Without another thought, he planted his hands in the freezing snow, trying to pull himself from underneath the piece of debris that looked most like the underside and front wheel of the tourbus. It was then that he felt the tearing, searing, ripping and crunching pain soaring through every last part of him. This time, he was certain he screamed for his life. His stomach burnt and he gagged, leaning as much to his left as possible and spilling the contents of his dinner into the perfectly white snow. He coughed a few times, the unmistakable coppery taste of blood in his mouth.

God, he wanted to cry.

He lay back down, whimpering miserably like a sick dog. If he’d ever imagined an exploding bus accident, he’d thought it would have been more… spectacular. More final too. And maybe just a bit more heroic.

Damn those stupid Bruce Willis movies!

Just when he wondered if Bruce Willis would have experienced pain like this if his action movies were real, he heard a voice call out.

Maybe he wasn’t alone in hell.

He couldn’t quite make out where the voice came from and what it was yelling about. It was too far away to hear properly and by the sound of it, it was moving away from him. He couldn’t let that happen. He did not want to be alone.

“Hey!” he called, his voice hoarse and just a bit more than a whisper.

“Here!” he tried again, a little louder this time. “Hello!”

The voice stopped, but Brian kept screaming, coughing violently every few seconds. He’d propped himself up on his elbows the best he could, trying to see anything past the large piece of metal weighing down on him. “Help!”

“Anybody there?” the voice was back, closer now and he recognized it instantly.


“Brian!” Kevin exclaimed, “Brian, where are you?”

“’m Here! I can’t move!” Brian yelled, a sob of relief invading his voice. He’d been so damn sure he was alone.

And now Kevin was there! Kevin would find him, Kevin would help.

“Brian! Keep talking, I can’t see you! I need to follow your voice!”

It was hard to breathe through the smoke, but it was clearing somewhat. He could hear Kevin coming closer, his feet crunching the snow beneath it. “The bus crashed,”
Brian commented, a bit dazed.

“I know, where the fuck are you?”

“’m Here,” he repeated softly, suddenly exhausted. Kevin was so close, he’d find him. Talking hurt like a bitch after all. He’d just wait for his cousin here.

“Brian? I can’t… I can’t see you, man! Where the hell are you?” Kevin yelled. He didn’t get a response. “Brian, answer me!”

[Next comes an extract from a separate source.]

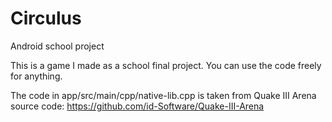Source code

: # Circulus
Android school project

This is a game I made as a school final project. You can use the code freely for anything.

The code in app/src/main/cpp/native-lib.cpp is taken from Quake III Arena source code: https://github.com/id-Software/Quake-III-Arena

It was completely silent for a few seconds and Kevin’s heart dropped about ten feet before he heard the weak reply, “’m Here, Kev… Jeez, just hurry up!”

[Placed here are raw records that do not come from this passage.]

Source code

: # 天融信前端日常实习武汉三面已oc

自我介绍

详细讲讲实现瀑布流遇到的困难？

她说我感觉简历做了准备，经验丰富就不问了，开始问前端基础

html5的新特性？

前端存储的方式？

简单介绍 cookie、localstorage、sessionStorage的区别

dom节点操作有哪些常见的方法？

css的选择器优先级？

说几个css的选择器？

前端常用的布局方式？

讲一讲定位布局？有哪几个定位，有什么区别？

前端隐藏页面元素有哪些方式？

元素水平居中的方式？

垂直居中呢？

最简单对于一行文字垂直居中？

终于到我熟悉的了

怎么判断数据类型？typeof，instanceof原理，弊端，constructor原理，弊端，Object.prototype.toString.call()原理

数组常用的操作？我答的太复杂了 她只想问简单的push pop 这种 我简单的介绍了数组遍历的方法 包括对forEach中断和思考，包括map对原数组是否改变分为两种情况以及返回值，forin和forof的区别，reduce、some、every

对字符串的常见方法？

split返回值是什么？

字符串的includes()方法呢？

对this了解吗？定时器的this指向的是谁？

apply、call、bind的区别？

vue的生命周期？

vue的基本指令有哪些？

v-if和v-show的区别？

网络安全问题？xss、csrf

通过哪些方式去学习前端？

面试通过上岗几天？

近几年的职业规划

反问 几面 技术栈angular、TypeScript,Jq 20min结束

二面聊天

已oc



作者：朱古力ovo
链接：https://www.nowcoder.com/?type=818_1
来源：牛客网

In a flash, Kevin turned to his right, stumbling over a few pieces of metal, “Brian!”

The younger man looked up, into his cousin’s face and smiled slightly. “That was the worst hide and seek ever,” he commented with a cough.

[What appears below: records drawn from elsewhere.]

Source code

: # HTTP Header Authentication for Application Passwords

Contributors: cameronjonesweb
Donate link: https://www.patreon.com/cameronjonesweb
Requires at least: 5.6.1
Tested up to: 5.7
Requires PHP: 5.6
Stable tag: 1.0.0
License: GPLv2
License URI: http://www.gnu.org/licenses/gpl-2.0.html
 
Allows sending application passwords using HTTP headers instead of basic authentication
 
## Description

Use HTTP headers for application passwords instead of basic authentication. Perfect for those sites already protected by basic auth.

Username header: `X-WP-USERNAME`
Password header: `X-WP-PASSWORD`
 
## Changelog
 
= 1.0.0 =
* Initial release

“’s Not funny!” Kevin breathed, taking in the situation Brian had gotten himself in bit by bit.

“It’s a little funny,” Brian shrugged, trying to get upright a little bit more.

“Oh my God, Bri,” Kevin said, kneeling down beside his cousin. He was almost too afraid to look at the spot where Brian’s body was hidden from view by the enormous piece of metal. “Are you okay?” he asked anyway.

Brian sighed and stayed silent for a few moments, then shook his head, “I don’t know, Kev.”